The most common complaint I hear from new mothers is that they now have no time to themselves; that their life now belongs to their baby. This perspective alone can add to your stress.
Yes, it is true that you have to put your baby’s needs first now, like when you are dead tired yet your baby is screaming for a feed in the middle of the night. But this doesn’t mean that you totally neglect yourself and never consider your needs. You need to replenish and revitalize so that you are at your best for you and your baby. The most popular advice for this usually involves schedules and ‘balance’ and sleep while the baby is sleeping, etc., but even the most well intentioned advice may necessarily work for you and your life. So what will work for you?
The best place to start is to ask questions. What may work for one person may not work for you.
What you think if what you will create in your life, and we tend to believe our only option is what we have learned from our families, friends, or others we have made the ‘experts’.
So, first and foremost, if you never have any time to yourself, ask:
“What is my point of view here?”
Once you know what your point of view is, you can change it. Prefer to be neutral for less stress.
A good example comes from the very topical, and sometimes heated, conversation of what to feed your baby. So many people have a lot of fixed points of view one way or the other. For example, if your point of view is that you have to feed your baby breast milk to give it it’s best potential in life and that you’re harming your baby in some way if you don’t, and then you find that you can’t do this for whatever reason, you will be adding stress to your situation. If your point of view, however, was not so fixed and more like a preference, such as you would like to feed your baby breast milk if possible, then you are free to make a different choice if the situation calls for it. It’s no longer a necessity, but a choice.

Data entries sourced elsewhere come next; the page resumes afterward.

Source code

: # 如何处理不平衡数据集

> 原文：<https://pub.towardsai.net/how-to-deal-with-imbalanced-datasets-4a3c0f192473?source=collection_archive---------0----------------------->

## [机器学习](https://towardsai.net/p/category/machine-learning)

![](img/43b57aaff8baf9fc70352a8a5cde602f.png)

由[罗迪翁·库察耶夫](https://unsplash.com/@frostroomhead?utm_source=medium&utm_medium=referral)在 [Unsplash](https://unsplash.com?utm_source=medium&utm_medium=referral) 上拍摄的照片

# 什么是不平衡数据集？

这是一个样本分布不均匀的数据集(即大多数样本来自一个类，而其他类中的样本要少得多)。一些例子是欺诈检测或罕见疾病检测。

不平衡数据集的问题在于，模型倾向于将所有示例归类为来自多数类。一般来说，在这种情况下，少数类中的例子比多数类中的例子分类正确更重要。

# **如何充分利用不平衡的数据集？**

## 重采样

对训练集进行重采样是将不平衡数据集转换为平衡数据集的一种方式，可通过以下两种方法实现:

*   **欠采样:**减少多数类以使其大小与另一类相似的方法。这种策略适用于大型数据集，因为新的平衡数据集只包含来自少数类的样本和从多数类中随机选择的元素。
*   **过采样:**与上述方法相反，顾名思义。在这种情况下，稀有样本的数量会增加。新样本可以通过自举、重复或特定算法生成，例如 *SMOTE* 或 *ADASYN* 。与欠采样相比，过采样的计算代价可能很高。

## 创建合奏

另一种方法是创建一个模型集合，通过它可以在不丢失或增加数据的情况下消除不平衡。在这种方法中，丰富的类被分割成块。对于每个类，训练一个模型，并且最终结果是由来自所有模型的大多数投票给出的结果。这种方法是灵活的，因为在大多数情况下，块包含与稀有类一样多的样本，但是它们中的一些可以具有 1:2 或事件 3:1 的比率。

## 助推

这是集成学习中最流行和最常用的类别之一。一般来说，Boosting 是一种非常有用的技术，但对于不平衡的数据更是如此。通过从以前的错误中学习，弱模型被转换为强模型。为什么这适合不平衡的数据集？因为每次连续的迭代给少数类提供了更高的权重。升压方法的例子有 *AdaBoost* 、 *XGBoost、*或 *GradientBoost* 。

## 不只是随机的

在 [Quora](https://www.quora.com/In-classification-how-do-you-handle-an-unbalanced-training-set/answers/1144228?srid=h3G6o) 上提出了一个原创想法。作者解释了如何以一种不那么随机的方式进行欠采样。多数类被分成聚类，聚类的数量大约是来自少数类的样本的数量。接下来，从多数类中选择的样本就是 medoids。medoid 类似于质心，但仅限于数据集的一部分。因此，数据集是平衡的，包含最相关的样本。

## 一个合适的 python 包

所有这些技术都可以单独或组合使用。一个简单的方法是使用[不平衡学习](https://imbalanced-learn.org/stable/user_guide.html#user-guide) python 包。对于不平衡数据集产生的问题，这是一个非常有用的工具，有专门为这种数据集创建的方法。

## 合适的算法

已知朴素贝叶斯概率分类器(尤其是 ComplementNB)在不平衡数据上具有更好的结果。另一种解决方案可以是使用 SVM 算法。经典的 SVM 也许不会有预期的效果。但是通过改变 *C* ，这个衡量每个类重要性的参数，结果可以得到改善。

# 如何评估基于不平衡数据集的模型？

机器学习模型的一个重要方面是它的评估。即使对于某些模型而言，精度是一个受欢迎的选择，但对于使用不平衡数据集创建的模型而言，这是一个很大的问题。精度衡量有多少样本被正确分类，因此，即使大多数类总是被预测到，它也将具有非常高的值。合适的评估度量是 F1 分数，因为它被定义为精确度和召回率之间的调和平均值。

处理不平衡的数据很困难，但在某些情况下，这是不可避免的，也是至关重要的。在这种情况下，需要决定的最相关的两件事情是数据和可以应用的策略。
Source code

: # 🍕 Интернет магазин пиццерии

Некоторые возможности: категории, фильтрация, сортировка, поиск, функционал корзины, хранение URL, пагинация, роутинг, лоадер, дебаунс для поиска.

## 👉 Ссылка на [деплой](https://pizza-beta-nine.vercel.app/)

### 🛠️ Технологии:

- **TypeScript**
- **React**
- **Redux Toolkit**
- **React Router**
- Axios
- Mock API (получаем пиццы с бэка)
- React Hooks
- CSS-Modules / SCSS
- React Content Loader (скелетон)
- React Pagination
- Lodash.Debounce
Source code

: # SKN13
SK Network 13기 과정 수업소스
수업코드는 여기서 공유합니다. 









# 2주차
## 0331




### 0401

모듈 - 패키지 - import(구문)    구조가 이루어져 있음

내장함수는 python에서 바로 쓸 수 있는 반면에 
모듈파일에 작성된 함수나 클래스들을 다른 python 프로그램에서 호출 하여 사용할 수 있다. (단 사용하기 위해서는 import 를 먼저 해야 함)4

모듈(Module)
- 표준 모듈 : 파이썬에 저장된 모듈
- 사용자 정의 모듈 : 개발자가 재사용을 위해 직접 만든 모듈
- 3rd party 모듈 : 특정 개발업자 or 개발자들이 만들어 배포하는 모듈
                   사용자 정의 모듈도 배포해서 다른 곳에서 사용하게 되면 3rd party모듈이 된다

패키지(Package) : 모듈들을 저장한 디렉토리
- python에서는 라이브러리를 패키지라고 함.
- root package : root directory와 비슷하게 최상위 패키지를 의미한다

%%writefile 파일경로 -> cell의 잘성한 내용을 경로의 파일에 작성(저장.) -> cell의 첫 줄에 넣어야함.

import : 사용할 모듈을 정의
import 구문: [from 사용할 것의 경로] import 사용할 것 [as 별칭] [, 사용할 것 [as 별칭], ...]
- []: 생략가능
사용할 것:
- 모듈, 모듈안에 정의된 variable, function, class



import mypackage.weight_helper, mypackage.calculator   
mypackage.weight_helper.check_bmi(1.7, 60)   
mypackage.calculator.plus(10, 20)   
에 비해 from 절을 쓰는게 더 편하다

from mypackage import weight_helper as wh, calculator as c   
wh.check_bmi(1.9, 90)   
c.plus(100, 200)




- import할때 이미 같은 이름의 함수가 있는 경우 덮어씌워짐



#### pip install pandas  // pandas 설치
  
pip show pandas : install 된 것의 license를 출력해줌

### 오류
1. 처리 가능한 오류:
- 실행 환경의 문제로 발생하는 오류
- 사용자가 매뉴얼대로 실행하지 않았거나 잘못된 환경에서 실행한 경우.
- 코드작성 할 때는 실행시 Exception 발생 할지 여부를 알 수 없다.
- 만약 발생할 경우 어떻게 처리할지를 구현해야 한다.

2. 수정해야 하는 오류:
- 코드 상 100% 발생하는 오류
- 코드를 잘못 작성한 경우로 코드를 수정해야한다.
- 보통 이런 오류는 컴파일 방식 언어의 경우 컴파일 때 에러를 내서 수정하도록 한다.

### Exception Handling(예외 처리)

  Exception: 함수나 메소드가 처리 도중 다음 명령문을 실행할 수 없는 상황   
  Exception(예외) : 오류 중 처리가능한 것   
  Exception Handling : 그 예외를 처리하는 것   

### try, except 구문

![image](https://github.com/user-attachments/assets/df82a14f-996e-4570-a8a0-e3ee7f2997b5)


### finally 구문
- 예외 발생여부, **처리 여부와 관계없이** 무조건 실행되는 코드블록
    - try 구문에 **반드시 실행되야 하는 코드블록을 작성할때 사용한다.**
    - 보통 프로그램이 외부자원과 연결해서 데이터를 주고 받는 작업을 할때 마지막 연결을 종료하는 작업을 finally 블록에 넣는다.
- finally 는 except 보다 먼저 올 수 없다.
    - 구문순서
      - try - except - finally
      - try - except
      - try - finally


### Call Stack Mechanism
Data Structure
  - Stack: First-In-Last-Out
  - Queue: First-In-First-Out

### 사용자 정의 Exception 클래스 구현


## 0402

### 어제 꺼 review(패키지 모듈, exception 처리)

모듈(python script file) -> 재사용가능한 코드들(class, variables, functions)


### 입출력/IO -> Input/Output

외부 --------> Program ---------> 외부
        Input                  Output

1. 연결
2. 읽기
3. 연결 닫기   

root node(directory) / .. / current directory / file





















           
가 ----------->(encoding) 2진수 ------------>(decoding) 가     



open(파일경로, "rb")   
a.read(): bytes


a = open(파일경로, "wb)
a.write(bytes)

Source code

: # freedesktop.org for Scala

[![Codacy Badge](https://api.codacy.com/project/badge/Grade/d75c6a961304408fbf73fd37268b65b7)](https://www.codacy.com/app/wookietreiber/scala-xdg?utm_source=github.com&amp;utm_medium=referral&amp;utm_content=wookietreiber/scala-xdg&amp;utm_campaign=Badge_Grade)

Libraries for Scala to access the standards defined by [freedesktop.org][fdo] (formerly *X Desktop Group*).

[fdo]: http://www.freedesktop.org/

How can you apply that example to your situation of not having time to yourself? If you take the stress out of it, you free yourself up to make other choices that perhaps you haven’t even considered before. Keep asking questions to identify other possibilities. A great question to ask is,
“Who or what can I add to my life/ situation?”

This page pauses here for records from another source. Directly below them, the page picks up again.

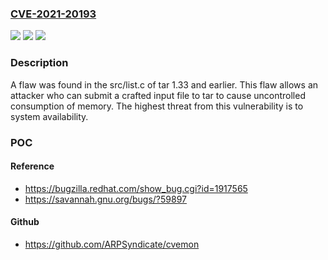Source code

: ### [CVE-2021-20193](https://cve.mitre.org/cgi-bin/cvename.cgi?name=CVE-2021-20193)
![](https://img.shields.io/static/v1?label=Product&message=tar&color=blue)
![](https://img.shields.io/static/v1?label=Version&message=%3D%201.33%20and%20earlier%20&color=brighgreen)
![](https://img.shields.io/static/v1?label=Vulnerability&message=CWE-401-%3ECWE-125&color=brighgreen)

### Description

A flaw was found in the src/list.c of tar 1.33 and earlier. This flaw allows an attacker who can submit a crafted input file to tar to cause uncontrolled consumption of memory. The highest threat from this vulnerability is to system availability.

### POC

#### Reference
- https://bugzilla.redhat.com/show_bug.cgi?id=1917565
- https://savannah.gnu.org/bugs/?59897

#### Github
- https://github.com/ARPSyndicate/cvemon

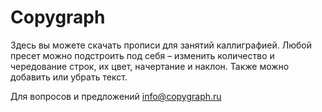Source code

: # Copygraph

Здесь вы можете скачать прописи для занятий каллиграфией. Любой пресет можно подстроить под себя – изменить количество
и чередование строк, их цвет, начертание и наклон. Также можно добавить или убрать текст.

Для вопросов и предложений [info@copygraph.ru](mailto:info@copygraph.ru)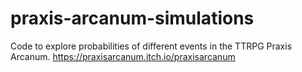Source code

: # praxis-arcanum-simulations
Code to explore probabilities of different events in the TTRPG Praxis Arcanum. https://praxisarcanum.itch.io/praxisarcanum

Because you don’t have to do it all yourself. Even if you are a single mom with no family where you live, by repeatedly asking the question, you open yourself up to infinite possibilities. It comes back to points of view and assumptions; if you think there are no alternatives in your particular circumstances, that fixed point of view creates that as a reality.

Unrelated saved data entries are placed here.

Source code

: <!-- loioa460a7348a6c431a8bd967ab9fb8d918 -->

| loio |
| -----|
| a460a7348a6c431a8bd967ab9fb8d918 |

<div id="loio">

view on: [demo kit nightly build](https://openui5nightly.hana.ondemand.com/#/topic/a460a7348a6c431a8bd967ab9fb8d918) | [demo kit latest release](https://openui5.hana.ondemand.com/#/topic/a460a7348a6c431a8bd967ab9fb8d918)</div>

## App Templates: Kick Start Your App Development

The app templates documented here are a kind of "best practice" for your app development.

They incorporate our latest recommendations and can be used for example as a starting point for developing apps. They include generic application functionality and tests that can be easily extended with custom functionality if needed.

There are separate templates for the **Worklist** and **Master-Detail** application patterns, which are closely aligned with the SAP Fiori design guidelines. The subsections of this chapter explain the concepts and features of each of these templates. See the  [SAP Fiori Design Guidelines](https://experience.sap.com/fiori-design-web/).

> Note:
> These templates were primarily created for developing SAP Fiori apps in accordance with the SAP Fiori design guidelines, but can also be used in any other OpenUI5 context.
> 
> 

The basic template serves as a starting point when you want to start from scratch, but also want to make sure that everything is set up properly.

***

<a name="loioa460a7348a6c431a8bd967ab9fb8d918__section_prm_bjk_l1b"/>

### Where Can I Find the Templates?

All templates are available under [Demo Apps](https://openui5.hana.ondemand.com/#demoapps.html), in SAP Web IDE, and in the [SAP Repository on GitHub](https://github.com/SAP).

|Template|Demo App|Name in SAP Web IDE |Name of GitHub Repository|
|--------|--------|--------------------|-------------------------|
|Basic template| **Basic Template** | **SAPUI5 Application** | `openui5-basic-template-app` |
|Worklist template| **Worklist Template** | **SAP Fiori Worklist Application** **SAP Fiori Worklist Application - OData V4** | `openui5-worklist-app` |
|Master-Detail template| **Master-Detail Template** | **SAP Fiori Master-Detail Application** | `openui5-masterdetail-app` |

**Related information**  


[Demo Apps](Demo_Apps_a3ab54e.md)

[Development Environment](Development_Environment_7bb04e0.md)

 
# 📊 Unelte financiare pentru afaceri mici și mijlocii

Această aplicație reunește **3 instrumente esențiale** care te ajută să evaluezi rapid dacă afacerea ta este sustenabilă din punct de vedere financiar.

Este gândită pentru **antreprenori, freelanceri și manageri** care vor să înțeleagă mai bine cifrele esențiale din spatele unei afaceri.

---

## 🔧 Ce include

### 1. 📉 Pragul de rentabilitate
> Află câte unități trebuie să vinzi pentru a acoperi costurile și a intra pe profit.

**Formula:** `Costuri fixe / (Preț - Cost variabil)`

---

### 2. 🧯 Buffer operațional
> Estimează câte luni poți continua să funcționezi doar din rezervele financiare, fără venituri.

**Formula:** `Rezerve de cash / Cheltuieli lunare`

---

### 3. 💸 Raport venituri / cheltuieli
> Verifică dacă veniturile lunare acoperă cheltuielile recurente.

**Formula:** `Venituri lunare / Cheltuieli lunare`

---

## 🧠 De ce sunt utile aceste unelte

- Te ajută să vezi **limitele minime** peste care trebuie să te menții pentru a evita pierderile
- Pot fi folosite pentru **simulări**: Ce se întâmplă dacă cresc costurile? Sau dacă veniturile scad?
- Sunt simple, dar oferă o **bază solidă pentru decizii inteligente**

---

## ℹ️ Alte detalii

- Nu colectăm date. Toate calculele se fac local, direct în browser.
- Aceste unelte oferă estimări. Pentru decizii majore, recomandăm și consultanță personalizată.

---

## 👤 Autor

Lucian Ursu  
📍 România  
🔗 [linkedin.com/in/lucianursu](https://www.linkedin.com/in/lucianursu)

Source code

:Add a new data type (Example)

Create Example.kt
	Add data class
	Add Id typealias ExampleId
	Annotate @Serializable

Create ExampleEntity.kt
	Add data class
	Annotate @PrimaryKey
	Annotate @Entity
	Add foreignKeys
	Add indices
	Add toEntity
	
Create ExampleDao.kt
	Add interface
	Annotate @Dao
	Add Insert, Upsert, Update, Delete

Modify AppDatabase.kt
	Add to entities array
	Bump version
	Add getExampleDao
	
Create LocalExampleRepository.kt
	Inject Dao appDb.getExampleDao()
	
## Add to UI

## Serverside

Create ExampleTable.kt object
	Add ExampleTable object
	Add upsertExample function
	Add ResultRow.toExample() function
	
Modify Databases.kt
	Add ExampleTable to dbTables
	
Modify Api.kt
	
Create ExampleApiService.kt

And, keep in mind that you can only know how to take care of yourself if you know what it is that you truly desire, whilst including the baby. Another great question is,
“What do I truly desire as my life and living with a new baby?”
To summarize, remove the stress of fixed points of view, and ask questions; lots of questions. Because the question itself opens up the energy to infinite possibilities., rather than assuming there is no hope.